For a second, I was afraid she was going to mess with him. I’d once seen Molly make a state trooper tap-dance after he called her “honey.” The guy was terrible at it.

But Molly just smiled at him. “No, I think that will do,” she said. “Go now. Make those calls.”

The cop scrambled back toward his vehicle. I waited until Eleanor had roared back into traffic before I released my radius back to its normal size. “Just don’t kill us,” I warned her. “I couldn’t take the irony.”

Molly scoffed, but she did keep the car below a hundred after that. She asked me a couple of questions about whether I was hungry (no) and if her driving was making the nausea worse (not really). When it was obvious that I needed to sort through my feelings, she went quiet.

Which was good, because my thoughts were still whirling around my head fast enough to make me dizzy. I. Was. Pregnant. I almost burst into giggles, it was all so surreal. It’s gotta be the hormones, I told myself. Pregnant women in movies were always blaming things on hormones, right?

Then I caught myself. Pregnant women in movies? That was my point of reference? If I did decide to keep the baby—which I couldn’t, because that would obviously be stupid and reckless and irresponsible, not to mention cruel to the child—I would have to read that Expecting book, take vitamins, go to the doctor, take birthing classes. Plus buy all that baby gear and figure out a place for the kid to sleep and eat . . .

It was overwhelming. It would have been overwhelming for a normal human woman who didn’t have to worry about her baby being in mortal danger from her enemies.

I suddenly felt a great crash of grief for my mom. When I was a teenager and I’d pictured my future, my mom had always been there to help me with my baby. And now my parents were dead. Jameson was dead. I was on my own. Another reason why I had no business keeping it.

“So I have a question,” Molly said, breaking me out of my funk. “You know it’s going to be morning by the time we get to Boulder, right?”

“Yes.” I’d looked up the drive. LA to Boulder was about fourteen hours, though Molly’s driving would take a sizable chunk out of that.
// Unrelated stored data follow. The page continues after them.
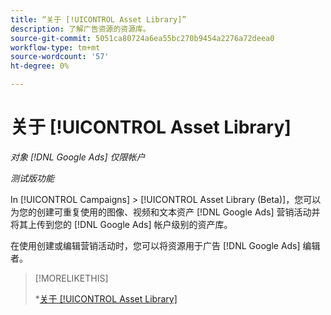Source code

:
 ```yaml
---
title: “关于 [!UICONTROL Asset Library]”
description: 了解广告资源的资源库。
source-git-commit: 5051ca80724a6ea55bc270b9454a2276a72deea0
workflow-type: tm+mt
source-wordcount: '57'
ht-degree: 0%

---
```


# 关于 [!UICONTROL Asset Library]

<!-- Combine with "Create" page into one page? -->

*对象 [!DNL Google Ads] 仅限帐户*

*测试版功能*

In [!UICONTROL Campaigns] > [!UICONTROL Asset Library (Beta)]，您可以为您的创建可重复使用的图像、视频和文本资产 [!DNL Google Ads] 营销活动并将其上传到您的 [!DNL Google Ads] 帐户级别的资产库。

在使用创建或编辑营销活动时，您可以将资源用于广告 [!DNL Google Ads] 编辑者。

>[!MORELIKETHIS]
>
>*[关于 [!UICONTROL Asset Library]](asset-library-about.md)
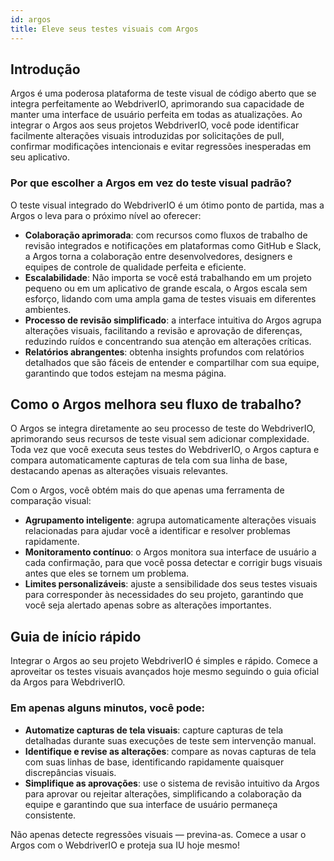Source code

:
 ```yaml
---
id: argos
title: Eleve seus testes visuais com Argos
---
```


## Introdução

Argos é uma poderosa plataforma de teste visual de código aberto que se integra perfeitamente ao WebdriverIO, aprimorando sua capacidade de manter uma interface de usuário perfeita em todas as atualizações. Ao integrar o Argos aos seus projetos WebdriverIO, você pode identificar facilmente alterações visuais introduzidas por solicitações de pull, confirmar modificações intencionais e evitar regressões inesperadas em seu aplicativo.

### Por que escolher a Argos em vez do teste visual padrão?

O teste visual integrado do WebdriverIO é um ótimo ponto de partida, mas a Argos o leva para o próximo nível ao oferecer:

- **Colaboração aprimorada**: com recursos como fluxos de trabalho de revisão integrados e notificações em plataformas como GitHub e Slack, a Argos torna a colaboração entre desenvolvedores, designers e equipes de controle de qualidade perfeita e eficiente.
- **Escalabilidade**: Não importa se você está trabalhando em um projeto pequeno ou em um aplicativo de grande escala, o Argos escala sem esforço, lidando com uma ampla gama de testes visuais em diferentes ambientes.
- **Processo de revisão simplificado**: a interface intuitiva do Argos agrupa alterações visuais, facilitando a revisão e aprovação de diferenças, reduzindo ruídos e concentrando sua atenção em alterações críticas.
- **Relatórios abrangentes**: obtenha insights profundos com relatórios detalhados que são fáceis de entender e compartilhar com sua equipe, garantindo que todos estejam na mesma página.

## Como o Argos melhora seu fluxo de trabalho?

O Argos se integra diretamente ao seu processo de teste do WebdriverIO, aprimorando seus recursos de teste visual sem adicionar complexidade. Toda vez que você executa seus testes do WebdriverIO, o Argos captura e compara automaticamente capturas de tela com sua linha de base, destacando apenas as alterações visuais relevantes.

Com o Argos, você obtém mais do que apenas uma ferramenta de comparação visual:

- **Agrupamento inteligente**: agrupa automaticamente alterações visuais relacionadas para ajudar você a identificar e resolver problemas rapidamente.
- **Monitoramento contínuo**: o Argos monitora sua interface de usuário a cada confirmação, para que você possa detectar e corrigir bugs visuais antes que eles se tornem um problema.
- **Limites personalizáveis**: ajuste a sensibilidade dos seus testes visuais para corresponder às necessidades do seu projeto, garantindo que você seja alertado apenas sobre as alterações importantes.

## Guia de início rápido

Integrar o Argos ao seu projeto WebdriverIO é simples e rápido. Comece a aproveitar os testes visuais avançados hoje mesmo seguindo o guia oficial da Argos para WebdriverIO.

### Em apenas alguns minutos, você pode:

- **Automatize capturas de tela visuais**: capture capturas de tela detalhadas durante suas execuções de teste sem intervenção manual.
- **Identifique e revise as alterações**: compare as novas capturas de tela com suas linhas de base, identificando rapidamente quaisquer discrepâncias visuais.
- **Simplifique as aprovações**: use o sistema de revisão intuitivo da Argos para aprovar ou rejeitar alterações, simplificando a colaboração da equipe e garantindo que sua interface de usuário permaneça consistente.

Não apenas detecte regressões visuais — previna-as. Comece a usar o Argos com o WebdriverIO e proteja sua IU hoje mesmo!
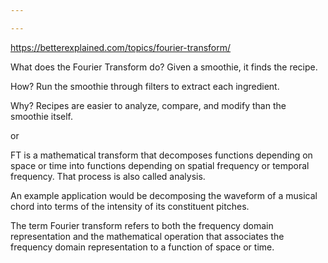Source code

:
 ```yaml
---

---
```


<https://betterexplained.com/topics/fourier-transform/>

What does the Fourier Transform do? Given a smoothie, it finds the recipe.

How? Run the smoothie through filters to extract each ingredient.

Why? Recipes are easier to analyze, compare, and modify than the smoothie itself.


or 


FT is a mathematical transform that decomposes functions depending on space or time into functions depending on spatial frequency or temporal frequency. That process is also called analysis. 

An example application would be decomposing the waveform of a musical chord into terms of the intensity of its constituent pitches. 

The term Fourier transform refers to both the frequency domain representation and the mathematical operation that associates the frequency domain representation to a function of space or time.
“And sunset won’t be until seven or eight p.m.,” she continued. “Which means we won’t be able to see this Maven until nighttime. So what are we going to do all day?”

“I have no idea,” I admitted. “Hipster stuff?”

She nodded thoughtfully, as though I’d suggested we attend a reading of Proust followed by high tea. “I bet I could come up with a point system,” she mused. “Like, one point for an ironic fedora, two points for a man bun—”

“Your system is already flawed,” I said, leaning back and closing my eyes. “At this point I think all fedoras are ironic.”

Molly chattered on about Boulder, mainly just to entertain me. Eventually, the rhythm of the car and her comforting voice lulled me to sleep.

“Scarlett. Wake up!”

I sat up with a start, jerking myself out of a tangled dream that was instantly forgotten. Sunlight was streaming into the car through the windshield, warming my skin where it was exposed. “What? What happened? Cops?”

Beside me, Molly smiled. “Nope. The sun rose around six; I had to drop down to the speed limit. Besides, I wanted you to get some sleep.”

I blinked, still drowsy. “Oh. Right.”

“You told me to wake you up when we got to Idaho Springs,” Molly reminded me.

“Yes. That is a thing that I said.” Yawning, I checked my watch. It had been a little after ten when we left LA, and we’d stopped twice to get gas—and so I could stagger into gas station bathrooms to pee and/or throw up. Now it was eight thirty in the morning. Damn, Molly drove fast.

I reached down and fumbled on the floor of the car for the burner phone, which had fallen as I slept. Before we’d left, I’d had the presence of mind to program Lex’s number into it.